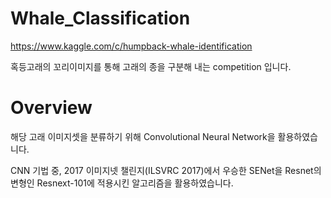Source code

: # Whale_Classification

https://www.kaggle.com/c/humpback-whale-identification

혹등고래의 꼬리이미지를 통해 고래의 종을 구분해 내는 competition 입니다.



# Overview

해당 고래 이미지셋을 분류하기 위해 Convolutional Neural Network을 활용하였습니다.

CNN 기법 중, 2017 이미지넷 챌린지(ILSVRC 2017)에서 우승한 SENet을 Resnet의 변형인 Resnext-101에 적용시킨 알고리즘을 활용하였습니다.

---

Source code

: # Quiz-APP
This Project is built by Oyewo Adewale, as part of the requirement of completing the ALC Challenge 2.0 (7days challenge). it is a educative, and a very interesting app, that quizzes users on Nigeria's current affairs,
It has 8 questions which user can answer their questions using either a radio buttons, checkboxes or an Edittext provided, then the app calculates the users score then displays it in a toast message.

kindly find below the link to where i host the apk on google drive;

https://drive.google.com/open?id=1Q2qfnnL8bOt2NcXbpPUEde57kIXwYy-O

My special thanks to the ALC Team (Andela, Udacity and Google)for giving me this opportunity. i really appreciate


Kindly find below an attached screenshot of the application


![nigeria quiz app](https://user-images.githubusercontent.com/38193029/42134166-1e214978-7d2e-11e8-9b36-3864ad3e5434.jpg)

--

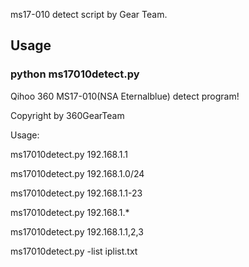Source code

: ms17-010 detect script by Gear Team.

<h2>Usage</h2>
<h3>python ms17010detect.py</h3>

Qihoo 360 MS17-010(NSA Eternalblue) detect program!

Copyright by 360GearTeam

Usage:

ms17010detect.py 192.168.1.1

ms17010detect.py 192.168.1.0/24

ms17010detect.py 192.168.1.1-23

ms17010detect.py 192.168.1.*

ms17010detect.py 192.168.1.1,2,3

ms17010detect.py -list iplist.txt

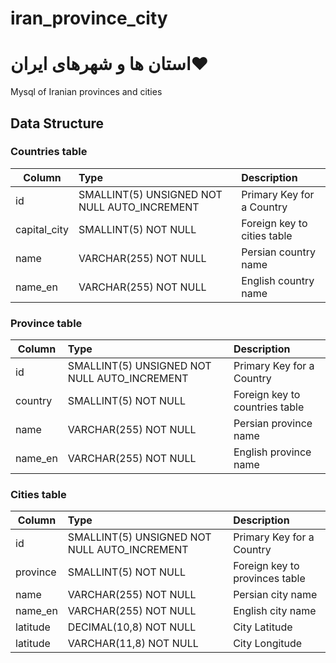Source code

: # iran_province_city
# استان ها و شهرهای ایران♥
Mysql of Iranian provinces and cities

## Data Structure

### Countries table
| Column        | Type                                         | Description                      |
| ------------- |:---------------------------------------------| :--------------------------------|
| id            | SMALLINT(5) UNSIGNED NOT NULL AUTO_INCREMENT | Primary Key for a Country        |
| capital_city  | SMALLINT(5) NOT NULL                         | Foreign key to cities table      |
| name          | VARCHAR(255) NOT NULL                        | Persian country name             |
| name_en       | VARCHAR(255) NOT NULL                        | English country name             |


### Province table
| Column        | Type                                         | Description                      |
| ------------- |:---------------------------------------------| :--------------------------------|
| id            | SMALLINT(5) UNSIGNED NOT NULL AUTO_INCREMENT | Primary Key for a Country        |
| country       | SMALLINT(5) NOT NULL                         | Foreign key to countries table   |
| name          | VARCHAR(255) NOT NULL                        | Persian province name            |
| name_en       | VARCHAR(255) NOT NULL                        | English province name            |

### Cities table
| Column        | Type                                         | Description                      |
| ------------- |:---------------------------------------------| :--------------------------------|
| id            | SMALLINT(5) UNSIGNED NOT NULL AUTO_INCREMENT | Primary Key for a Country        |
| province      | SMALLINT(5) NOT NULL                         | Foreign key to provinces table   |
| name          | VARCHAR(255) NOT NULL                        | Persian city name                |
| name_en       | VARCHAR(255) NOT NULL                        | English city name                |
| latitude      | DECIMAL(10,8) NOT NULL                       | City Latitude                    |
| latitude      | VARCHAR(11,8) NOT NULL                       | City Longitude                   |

EXERCISE AIM = From the material above, set down exactly the lines between the line holding "key to provinces" and the line holding "VARCHAR(11,8) NOT NULL", inclusive. Include nothing else.

RESPONSE BOX =
| province      | SMALLINT(5) NOT NULL                         | Foreign key to provinces table   |
| name          | VARCHAR(255) NOT NULL                        | Persian city name                |
| name_en       | VARCHAR(255) NOT NULL                        | English city name                |
| latitude      | DECIMAL(10,8) NOT NULL                       | City Latitude                    |
| latitude      | VARCHAR(11,8) NOT NULL                       | City Longitude                   |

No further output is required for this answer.